提升未预处理聚对苯二甲酸乙二酯的酶法降解效率

doi:10.1016/S1872-2067(24)60232-9

催化学报 ›› 2025, Vol. 71: 375-389.DOI: 10.1016/S1872-2067(24)60232-9

提升未预处理聚对苯二甲酸乙二酯的酶法降解效率

曹玉峰^a^,^e^,¹, 向腊^a^,¹, Nikodinovic-Runic Jasmina^c, Maslak Veselin^d, 金建明^b^,^*(), 梁朝宁^a^,^*(), 唐双焱^a^,^*()

^a中国科学院微生物研究所, 微生物多样性与资源创新利用全国重点实验室, 微生物生理与代谢工程研究室, 北京 100101, 中国
^b北京工商大学, 北京市植物资源研究开发重点实验室, 北京 100048, 中国
^c贝尔格莱德大学, 分子遗传学和遗传工程研究所, 贝尔格莱德, 塞尔维亚
^d贝尔格莱德大学, 有机化学系, 贝尔格莱德, 塞尔维亚
^e中国科学院大学, 北京 100049, 中国

收稿日期:2024-11-15 接受日期:2025-01-08 出版日期:2025-04-18 发布日期:2025-04-13
通讯作者: * 电子信箱: tangsy@im.ac.cn (唐双焱), laraineliang@163.com (梁朝宁), jinjianming@btbu.edu.cn (金建明).
作者简介:
¹共同第一作者.
基金资助:
中国科学院战略性先导科技专项(XDB0810000);国家重点研发项目(2021YFC2103901);国家自然科学基金(31961133016);中国科学院科研仪器设备研制项目(YJKYYQ20210032);中国博士后科学基金(2022M713331)
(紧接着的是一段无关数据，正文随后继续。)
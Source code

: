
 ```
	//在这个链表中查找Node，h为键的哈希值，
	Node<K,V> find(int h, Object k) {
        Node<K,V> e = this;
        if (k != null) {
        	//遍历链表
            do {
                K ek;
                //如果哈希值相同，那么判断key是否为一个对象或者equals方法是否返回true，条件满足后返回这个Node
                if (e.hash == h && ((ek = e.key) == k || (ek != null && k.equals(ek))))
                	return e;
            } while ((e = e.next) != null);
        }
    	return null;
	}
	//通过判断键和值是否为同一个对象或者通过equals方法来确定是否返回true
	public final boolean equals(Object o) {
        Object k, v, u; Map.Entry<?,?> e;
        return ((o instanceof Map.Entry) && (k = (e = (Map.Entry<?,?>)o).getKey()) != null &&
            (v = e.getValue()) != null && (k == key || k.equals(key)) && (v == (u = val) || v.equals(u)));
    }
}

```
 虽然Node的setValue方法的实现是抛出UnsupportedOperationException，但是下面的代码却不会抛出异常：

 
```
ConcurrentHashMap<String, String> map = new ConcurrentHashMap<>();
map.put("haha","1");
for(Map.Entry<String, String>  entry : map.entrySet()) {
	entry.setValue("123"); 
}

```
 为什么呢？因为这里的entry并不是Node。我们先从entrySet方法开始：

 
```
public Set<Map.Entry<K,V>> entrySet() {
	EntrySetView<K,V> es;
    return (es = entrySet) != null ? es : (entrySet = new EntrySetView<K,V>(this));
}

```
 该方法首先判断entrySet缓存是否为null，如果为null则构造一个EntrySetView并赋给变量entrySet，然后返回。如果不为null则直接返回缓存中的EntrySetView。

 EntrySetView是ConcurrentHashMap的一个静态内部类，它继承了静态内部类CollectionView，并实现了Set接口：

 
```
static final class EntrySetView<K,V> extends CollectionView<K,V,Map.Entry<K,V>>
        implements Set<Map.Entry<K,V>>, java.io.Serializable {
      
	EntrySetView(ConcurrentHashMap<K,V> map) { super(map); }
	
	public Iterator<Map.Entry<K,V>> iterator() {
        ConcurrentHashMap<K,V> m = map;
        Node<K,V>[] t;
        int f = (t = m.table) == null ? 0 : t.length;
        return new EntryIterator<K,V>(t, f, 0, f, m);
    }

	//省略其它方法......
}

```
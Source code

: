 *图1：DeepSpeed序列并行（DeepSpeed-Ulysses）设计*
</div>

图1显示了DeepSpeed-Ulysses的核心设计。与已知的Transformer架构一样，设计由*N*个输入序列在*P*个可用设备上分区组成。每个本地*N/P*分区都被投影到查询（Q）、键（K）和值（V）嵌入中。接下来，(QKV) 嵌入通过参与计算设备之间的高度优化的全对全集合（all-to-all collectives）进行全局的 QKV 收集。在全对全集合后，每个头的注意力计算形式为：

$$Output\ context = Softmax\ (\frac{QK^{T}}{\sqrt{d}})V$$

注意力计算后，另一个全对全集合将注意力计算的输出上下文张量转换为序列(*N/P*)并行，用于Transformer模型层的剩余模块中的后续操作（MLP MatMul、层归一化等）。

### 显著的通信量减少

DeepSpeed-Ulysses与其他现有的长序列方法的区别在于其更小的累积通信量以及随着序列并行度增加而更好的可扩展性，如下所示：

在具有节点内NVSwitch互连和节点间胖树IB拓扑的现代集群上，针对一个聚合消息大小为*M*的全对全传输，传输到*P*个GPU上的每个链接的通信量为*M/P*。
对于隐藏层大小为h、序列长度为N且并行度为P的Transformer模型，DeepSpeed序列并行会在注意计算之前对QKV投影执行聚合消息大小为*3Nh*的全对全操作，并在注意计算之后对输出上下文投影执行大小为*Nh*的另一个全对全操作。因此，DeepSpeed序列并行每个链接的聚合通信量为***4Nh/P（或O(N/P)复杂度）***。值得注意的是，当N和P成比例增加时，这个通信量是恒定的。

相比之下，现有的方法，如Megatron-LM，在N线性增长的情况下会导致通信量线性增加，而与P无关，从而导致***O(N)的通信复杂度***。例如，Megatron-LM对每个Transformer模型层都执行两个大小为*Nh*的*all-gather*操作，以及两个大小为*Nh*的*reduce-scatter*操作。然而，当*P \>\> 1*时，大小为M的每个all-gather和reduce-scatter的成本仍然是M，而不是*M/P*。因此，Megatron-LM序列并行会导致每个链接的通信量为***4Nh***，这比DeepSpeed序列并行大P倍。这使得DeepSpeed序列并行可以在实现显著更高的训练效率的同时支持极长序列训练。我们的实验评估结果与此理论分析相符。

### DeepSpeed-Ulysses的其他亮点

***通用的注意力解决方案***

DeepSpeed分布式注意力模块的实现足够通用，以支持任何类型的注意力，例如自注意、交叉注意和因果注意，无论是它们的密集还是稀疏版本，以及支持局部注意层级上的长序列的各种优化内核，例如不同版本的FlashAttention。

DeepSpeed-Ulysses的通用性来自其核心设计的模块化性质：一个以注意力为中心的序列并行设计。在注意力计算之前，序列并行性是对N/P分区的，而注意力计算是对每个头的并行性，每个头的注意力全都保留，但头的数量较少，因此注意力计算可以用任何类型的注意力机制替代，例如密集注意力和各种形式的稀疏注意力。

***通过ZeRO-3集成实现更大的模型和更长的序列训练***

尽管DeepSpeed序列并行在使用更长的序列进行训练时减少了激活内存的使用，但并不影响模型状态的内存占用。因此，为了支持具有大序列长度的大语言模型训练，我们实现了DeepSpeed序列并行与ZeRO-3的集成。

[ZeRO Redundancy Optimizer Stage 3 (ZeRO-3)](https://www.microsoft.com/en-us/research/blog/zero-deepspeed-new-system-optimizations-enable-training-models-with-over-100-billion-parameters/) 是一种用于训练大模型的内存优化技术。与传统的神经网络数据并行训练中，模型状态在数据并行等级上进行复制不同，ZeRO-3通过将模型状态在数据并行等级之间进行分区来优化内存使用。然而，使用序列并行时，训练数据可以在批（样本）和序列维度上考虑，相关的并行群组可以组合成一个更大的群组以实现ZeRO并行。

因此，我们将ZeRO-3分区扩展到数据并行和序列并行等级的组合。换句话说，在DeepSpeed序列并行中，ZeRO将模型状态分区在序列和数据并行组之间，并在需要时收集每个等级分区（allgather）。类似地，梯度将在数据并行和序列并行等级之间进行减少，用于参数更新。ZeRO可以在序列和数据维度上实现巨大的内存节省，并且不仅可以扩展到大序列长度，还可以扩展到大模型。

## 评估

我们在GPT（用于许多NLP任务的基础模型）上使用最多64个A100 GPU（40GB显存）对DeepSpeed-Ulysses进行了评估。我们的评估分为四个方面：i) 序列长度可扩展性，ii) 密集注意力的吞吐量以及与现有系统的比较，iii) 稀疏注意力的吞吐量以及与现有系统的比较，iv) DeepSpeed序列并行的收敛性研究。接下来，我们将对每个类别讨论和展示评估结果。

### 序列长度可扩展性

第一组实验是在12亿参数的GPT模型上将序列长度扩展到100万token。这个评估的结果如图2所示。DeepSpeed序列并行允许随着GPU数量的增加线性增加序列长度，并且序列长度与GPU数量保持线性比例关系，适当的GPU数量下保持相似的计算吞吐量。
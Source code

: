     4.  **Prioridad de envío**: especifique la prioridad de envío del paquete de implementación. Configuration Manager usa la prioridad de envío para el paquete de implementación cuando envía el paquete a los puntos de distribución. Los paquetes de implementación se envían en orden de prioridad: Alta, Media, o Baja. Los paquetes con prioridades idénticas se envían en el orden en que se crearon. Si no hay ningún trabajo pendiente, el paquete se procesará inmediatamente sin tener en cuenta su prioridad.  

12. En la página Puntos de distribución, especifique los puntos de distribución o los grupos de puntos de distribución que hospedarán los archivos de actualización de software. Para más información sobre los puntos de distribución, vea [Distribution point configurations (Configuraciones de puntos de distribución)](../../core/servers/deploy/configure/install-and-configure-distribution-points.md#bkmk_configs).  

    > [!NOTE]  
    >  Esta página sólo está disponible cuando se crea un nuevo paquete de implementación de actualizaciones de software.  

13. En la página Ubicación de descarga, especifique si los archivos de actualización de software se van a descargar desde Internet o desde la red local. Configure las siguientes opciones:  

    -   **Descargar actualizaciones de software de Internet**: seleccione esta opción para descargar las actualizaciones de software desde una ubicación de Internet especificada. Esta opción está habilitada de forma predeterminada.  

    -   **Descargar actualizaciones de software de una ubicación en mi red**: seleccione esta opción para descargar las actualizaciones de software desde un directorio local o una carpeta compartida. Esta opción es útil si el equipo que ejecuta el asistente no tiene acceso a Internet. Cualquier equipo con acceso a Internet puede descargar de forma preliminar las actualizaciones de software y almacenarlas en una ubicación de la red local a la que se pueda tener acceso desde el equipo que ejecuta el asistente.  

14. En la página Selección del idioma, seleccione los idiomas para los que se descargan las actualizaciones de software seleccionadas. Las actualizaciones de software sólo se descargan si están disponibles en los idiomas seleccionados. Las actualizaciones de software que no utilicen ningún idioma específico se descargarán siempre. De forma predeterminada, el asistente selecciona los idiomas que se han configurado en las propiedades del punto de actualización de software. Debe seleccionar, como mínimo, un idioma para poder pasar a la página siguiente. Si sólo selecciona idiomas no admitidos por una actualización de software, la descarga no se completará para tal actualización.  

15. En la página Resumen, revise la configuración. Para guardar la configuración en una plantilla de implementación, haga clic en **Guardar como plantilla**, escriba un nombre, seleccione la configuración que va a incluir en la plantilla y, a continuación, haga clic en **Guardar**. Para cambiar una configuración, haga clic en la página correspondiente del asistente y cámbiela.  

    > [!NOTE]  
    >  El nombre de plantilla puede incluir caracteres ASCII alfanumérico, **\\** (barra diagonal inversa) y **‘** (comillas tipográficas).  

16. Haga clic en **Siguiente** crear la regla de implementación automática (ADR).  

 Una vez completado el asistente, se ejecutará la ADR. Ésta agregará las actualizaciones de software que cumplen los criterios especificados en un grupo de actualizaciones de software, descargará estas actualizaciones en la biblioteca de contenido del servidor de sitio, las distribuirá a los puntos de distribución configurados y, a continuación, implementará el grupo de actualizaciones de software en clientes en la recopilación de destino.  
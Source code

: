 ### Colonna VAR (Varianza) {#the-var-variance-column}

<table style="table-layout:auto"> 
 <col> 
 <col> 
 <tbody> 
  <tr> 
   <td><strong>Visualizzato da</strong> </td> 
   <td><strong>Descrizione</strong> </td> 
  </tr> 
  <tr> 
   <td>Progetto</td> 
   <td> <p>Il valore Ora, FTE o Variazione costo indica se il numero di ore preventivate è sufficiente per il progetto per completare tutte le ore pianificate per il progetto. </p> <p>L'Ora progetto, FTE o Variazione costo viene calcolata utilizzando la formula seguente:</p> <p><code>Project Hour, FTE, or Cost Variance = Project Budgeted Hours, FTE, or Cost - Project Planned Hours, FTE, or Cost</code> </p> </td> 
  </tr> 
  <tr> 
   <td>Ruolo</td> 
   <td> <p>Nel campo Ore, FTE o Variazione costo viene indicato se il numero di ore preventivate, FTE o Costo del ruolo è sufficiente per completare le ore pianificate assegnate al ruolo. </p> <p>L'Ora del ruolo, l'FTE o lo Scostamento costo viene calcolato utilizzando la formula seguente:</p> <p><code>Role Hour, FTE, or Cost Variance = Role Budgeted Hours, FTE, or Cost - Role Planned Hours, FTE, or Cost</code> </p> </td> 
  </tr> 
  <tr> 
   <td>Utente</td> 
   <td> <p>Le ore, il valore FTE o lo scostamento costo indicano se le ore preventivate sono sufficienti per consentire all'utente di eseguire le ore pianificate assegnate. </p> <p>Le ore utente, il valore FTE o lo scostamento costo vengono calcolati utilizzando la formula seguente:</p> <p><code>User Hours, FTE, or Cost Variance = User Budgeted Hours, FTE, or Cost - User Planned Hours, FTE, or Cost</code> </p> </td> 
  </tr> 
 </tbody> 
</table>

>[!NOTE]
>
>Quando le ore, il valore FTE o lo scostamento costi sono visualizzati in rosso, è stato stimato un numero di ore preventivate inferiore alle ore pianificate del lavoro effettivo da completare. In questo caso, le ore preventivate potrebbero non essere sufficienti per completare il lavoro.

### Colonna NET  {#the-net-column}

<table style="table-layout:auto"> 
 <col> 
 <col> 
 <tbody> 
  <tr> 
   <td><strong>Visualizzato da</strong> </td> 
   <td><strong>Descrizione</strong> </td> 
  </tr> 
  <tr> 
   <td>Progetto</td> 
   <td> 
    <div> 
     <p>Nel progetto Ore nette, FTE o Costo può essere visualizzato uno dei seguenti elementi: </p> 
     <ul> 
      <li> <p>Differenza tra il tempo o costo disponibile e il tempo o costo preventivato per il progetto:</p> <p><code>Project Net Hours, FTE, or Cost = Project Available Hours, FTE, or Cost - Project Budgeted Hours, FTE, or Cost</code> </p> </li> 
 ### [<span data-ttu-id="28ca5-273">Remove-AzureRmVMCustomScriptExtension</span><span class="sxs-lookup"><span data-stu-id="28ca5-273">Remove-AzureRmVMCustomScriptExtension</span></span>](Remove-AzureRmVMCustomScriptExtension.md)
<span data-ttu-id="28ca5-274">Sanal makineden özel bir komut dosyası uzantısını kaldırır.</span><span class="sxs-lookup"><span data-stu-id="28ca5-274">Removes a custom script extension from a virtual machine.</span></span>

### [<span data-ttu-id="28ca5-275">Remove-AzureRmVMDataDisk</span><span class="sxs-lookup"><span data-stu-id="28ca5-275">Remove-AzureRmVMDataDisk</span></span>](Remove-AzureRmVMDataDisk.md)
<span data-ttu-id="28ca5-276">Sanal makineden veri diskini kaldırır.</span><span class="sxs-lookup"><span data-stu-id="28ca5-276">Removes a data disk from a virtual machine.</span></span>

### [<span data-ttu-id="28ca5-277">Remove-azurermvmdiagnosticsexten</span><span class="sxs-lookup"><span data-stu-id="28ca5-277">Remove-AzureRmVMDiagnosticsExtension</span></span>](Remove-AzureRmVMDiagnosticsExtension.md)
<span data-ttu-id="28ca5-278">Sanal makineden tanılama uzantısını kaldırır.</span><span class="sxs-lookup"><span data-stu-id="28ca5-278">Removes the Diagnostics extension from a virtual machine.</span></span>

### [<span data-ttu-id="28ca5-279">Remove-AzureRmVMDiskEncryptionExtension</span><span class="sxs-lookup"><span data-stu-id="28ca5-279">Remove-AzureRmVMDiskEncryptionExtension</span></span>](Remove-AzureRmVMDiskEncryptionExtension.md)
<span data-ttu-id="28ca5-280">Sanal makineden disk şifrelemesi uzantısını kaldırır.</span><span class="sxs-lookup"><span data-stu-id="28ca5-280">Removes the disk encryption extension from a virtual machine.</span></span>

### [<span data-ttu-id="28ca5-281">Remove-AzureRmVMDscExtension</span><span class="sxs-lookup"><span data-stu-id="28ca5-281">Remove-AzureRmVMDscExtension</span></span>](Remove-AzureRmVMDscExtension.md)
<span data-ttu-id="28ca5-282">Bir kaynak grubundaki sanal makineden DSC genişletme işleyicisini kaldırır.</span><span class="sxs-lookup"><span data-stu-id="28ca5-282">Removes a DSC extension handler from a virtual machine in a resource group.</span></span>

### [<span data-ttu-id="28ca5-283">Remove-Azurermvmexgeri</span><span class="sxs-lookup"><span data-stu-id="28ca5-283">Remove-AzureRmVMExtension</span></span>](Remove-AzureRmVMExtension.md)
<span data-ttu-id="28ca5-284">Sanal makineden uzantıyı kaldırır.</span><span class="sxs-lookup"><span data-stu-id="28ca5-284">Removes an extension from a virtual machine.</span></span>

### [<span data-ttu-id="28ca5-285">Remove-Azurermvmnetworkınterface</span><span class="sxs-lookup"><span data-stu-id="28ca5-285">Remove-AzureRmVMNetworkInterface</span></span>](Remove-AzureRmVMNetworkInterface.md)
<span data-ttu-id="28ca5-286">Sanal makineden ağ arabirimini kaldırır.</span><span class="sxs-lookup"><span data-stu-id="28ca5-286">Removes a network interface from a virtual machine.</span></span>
Improving enzymatic degradation of unpretreated poly(ethylene terephthalate)

Yufeng Cao^a^,^e^,¹, La Xiang^a^,¹, Jasmina Nikodinovic-Runic^c, Veselin Maslak^d, Jian-Ming Jin^b^,^*(), Chaoning Liang^a^,^*(), Shuang-Yan Tang^a^,^*()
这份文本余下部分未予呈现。